The Mike Douglas Show was an American daytime television talk show that was hosted by Mike Douglas. It began as a local program in Cleveland before being carried on other stations owned by Westinghouse Broadcasting.  The show went into national syndication and was moved to Philadelphia in 1965. The program remained on television until 1981. It was distributed by Westinghouse Broadcasting, and for much of its run, originated from studios at two of the company's TV stations in Cleveland and Philadelphia.

History in Cleveland
The Mike Douglas Show premiered on KYW-TV in Cleveland on December 11, 1961, and featured a mix of light banter with guests and musical performances, along with more serious interviews with prominent newsmakers.  Local entertainment shows were popular in the early days of television.  Joining Douglas as part of the everyday lineup was the Ellie Frankel Trio, a local jazz group.  Instead of an opening comedic monologue (as was the case with The Tonight Show Starring Johnny Carson, for example), Douglas, given his vocalist background, would begin each show by singing a popular song for the audience.

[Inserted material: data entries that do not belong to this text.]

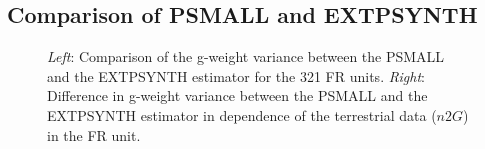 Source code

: \begin{figure}[H]
	\centering
	\caption{}
	\label{fig:fail}
\end{figure}





\newpage
\subsection{Comparison of PSMALL and EXTPSYNTH}
\label{sec:comp}
















\begin{figure}[H]
	\centering
	\caption{\textit{Left}: Comparison of the g-weight variance between the PSMALL and the EXTPSYNTH estimator for the 321 FR units.
		      \textit{Right}: Difference in g-weight variance between the PSMALL and the EXTPSYNTH estimator in dependence of the terrestrial data ($n2G$) in the FR unit.}
	\label{fig:compvar}
\end{figure}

Each week would have a different co-host who would appear every day with Douglas.

The inevitable growing pains of a new program were evident during the first week of shows, when the scheduled co-host, Irish singer Carmel Quinn, missed the first two shows due to a scheduling conflict in New York. In addition, faulty microphones on the inaugural broadcast were coupled with equally problematic chairs that caused a pair of guests to fall off stage.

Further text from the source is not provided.